Les antibiotiques ne sont pas automatiques, mais les contrôles de la Sécu le sont… « Attention, radars ! » Tel est le message que veut faire passer l’Assurance maladie en communiquant les résultats de sa lutte contre les abus et les fraudes. Arrêts de travail injustifiés, abus des remboursements à 100%, mésusage des substitutifs aux opiacés, la Caisse nationale passe tout à la loupe. Et surtout à la moulinette de ses ordinateurs…« Notre finalité, c’est de dissuader, explique le Dr Pierre Fender, le monsieur anti-fraudes de l’Assurance maladie. A la tête de la Direction du contrôle du contentieux et de la répression des fraudes, depuis janvier 2006, il centralise la lutte contre les assurés et les professionnels de santé qui abusent du système.

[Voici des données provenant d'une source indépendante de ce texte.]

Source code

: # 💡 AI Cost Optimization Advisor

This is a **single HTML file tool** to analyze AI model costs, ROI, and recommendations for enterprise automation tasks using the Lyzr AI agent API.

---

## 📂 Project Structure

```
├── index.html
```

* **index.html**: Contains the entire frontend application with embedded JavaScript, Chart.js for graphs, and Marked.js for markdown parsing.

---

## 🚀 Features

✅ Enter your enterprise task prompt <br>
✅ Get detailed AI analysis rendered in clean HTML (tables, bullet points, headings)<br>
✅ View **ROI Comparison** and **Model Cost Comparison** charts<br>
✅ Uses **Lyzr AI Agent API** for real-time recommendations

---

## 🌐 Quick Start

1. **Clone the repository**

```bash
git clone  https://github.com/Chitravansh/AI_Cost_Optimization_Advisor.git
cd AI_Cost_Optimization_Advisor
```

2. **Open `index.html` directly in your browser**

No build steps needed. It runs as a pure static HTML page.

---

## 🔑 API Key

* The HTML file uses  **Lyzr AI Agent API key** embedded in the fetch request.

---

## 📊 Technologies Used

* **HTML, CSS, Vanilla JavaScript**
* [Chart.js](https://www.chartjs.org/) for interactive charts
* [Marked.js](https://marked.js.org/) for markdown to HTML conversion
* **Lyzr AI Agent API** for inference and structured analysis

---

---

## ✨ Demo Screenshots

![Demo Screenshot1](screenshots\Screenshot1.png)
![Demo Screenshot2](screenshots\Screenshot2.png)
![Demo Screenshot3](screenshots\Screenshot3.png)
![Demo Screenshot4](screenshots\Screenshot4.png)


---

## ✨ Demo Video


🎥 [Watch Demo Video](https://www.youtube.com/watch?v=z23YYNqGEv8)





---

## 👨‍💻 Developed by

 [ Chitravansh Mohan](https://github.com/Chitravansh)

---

Est-ce efficace ? En 2003, la Caisse nationale d’assurance maladie (CNAM) détectait près de 3000 fraudes, fautes et abus. En 2007, elle en a démasqué plus de 18000. « Au total, notre politique de contrôle et de lutte a permis en deux ans d’économiser 206 millions d’euros, annonce Frédéric Van Roekeghem, le directeur de la Caisse nationale de l’assurance maladie. Nous avons atteint des montants comparables à ceux des autres pays européens, comme la Grande-Bretagne et les Pays-Bas. »

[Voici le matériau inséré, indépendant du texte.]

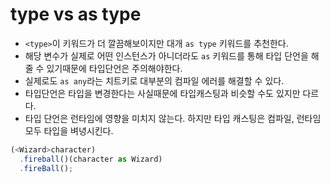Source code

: # type vs as type

- `<type>`이 키워드가 더 깔끔해보이지만 대개 `as type` 키워드를 추천한다.
- 해당 변수가 실제로 어떤 인스턴스가 아니더라도 `as` 키워드를 통해 타입 단언을 해줄 수 있기때문에 타입단언은 주의해야한다.
- 실제로도 `as any`라는 치트키로 대부분의 컴파일 에러를 해결할 수 있다.
- 타입단언은 타입을 변경한다는 사실때문에 타입캐스팅과 비슷할 수도 있지만 다르다.
- 타입 단언은 런타임에 영향을 미치지 않는다. 하지만 타입 캐스팅은 컴파일, 런타임 모두 타입을 벼녕시킨다.
```ts
(<Wizard>character)
  .fireball()(character as Wizard)
  .fireBall();
```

« La centralisation de la lutte contre les abus et les fraudes a professionnalisé le dispositif. La détection est plus spécifique et plus sensible, développe le Dr Pierre Fender. Nous faisons moins de contrôles qu’auparavant, mais ils sont mieux ciblés. » Ainsi une grande majorité des contrôles ciblés débouchent sur des actions contentieuses et des sanctions. « Mais que les professionnels de santé ne se trompent pas avec la visite des délégués de l’assurance maladie, ou les courriers du directeur de la CPAM. Ceux-ci n’ont rien à voir avec les contrôles de ma direction. Lorsqu’ils sont ciblés par mes services, ils reçoivent un courrier bien spécifique qui leur indique clairement que leur activité sur une période définie fera l’objet d’un contrôle, veut rassurer le directeur de la répression des fraudes. Nos contrôles sont encadrés par une charte. Et la majorité des professionnels de santé n’a pas à faire à mes services. »

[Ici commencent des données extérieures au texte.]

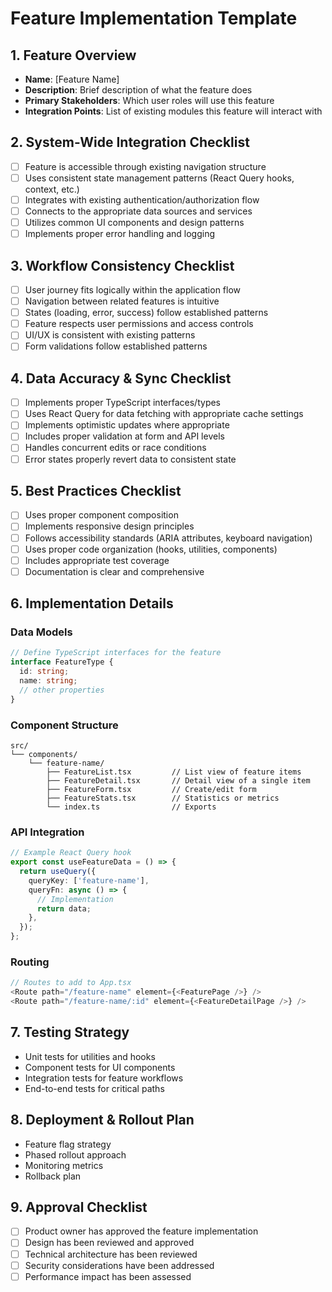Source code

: # Feature Implementation Template

## 1. Feature Overview
- **Name**: [Feature Name]
- **Description**: Brief description of what the feature does
- **Primary Stakeholders**: Which user roles will use this feature
- **Integration Points**: List of existing modules this feature will interact with

## 2. System-Wide Integration Checklist
- [ ] Feature is accessible through existing navigation structure
- [ ] Uses consistent state management patterns (React Query hooks, context, etc.)
- [ ] Integrates with existing authentication/authorization flow
- [ ] Connects to the appropriate data sources and services
- [ ] Utilizes common UI components and design patterns
- [ ] Implements proper error handling and logging

## 3. Workflow Consistency Checklist
- [ ] User journey fits logically within the application flow
- [ ] Navigation between related features is intuitive
- [ ] States (loading, error, success) follow established patterns
- [ ] Feature respects user permissions and access controls
- [ ] UI/UX is consistent with existing patterns
- [ ] Form validations follow established patterns

## 4. Data Accuracy & Sync Checklist
- [ ] Implements proper TypeScript interfaces/types
- [ ] Uses React Query for data fetching with appropriate cache settings
- [ ] Implements optimistic updates where appropriate
- [ ] Includes proper validation at form and API levels
- [ ] Handles concurrent edits or race conditions
- [ ] Error states properly revert data to consistent state

## 5. Best Practices Checklist
- [ ] Uses proper component composition
- [ ] Implements responsive design principles
- [ ] Follows accessibility standards (ARIA attributes, keyboard navigation)
- [ ] Uses proper code organization (hooks, utilities, components)
- [ ] Includes appropriate test coverage
- [ ] Documentation is clear and comprehensive

## 6. Implementation Details

### Data Models
```typescript
// Define TypeScript interfaces for the feature
interface FeatureType {
  id: string;
  name: string;
  // other properties
}
```

### Component Structure
```
src/
└── components/
    └── feature-name/
        ├── FeatureList.tsx         // List view of feature items
        ├── FeatureDetail.tsx       // Detail view of a single item
        ├── FeatureForm.tsx         // Create/edit form
        ├── FeatureStats.tsx        // Statistics or metrics
        └── index.ts                // Exports
```

### API Integration
```typescript
// Example React Query hook
export const useFeatureData = () => {
  return useQuery({
    queryKey: ['feature-name'],
    queryFn: async () => {
      // Implementation
      return data;
    },
  });
};
```

### Routing
```typescript
// Routes to add to App.tsx
<Route path="/feature-name" element={<FeaturePage />} />
<Route path="/feature-name/:id" element={<FeatureDetailPage />} />
```

## 7. Testing Strategy
- Unit tests for utilities and hooks
- Component tests for UI components
- Integration tests for feature workflows
- End-to-end tests for critical paths

## 8. Deployment & Rollout Plan
- Feature flag strategy
- Phased rollout approach
- Monitoring metrics
- Rollback plan

## 9. Approval Checklist
- [ ] Product owner has approved the feature implementation
- [ ] Design has been reviewed and approved
- [ ] Technical architecture has been reviewed
- [ ] Security considerations have been addressed
- [ ] Performance impact has been assessed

Le système de l’accord préalable
D’après l’Assurance maladie, ce sont vraiment ceux qui abusent qui sont visés. Comment sont-ils détectés ? Par exemple les prescripteurs excessifs d’arrêts de travail. « Un médecin prescrit en moyenne 2200 indemnités journalières par an, soit l’équivalent de 6 années d’arrêts de travail, or le plus gros prescripteur détecté prescrit aux alentours de 51000 indemnités journalières par an, soit 140 années d’arrêts de travail. Lorsqu’un médecin prescrit beaucoup plus d’arrêt de travail que ses confrères de la même région, les directeurs de caisse peuvent désormais faire vérifier systématiquement la justification médicale de tous ses arrêts maladie ». C’est ce qu’on appelle poliment la mise sous accord préalable… En 2007, 136 médecins généralistes et 30 médecins spécialistes auront été mis sous accord préalable. Pour Frédéric Van Roekeghem, ce système de contrôle automatique quand un professionnel dépasse la moyenne de ces confrères fonctionne bien. Il aimerait étendre ce système en 2008. Concernant l’utilisation de l’ordonnancier bizone par exemple. En 2007, 698 médecins ont été contrôlés pour « un non-respect manifeste des règles de prise en charge à 100%, ce qui représente 25,5 millions d’euros d’économie. »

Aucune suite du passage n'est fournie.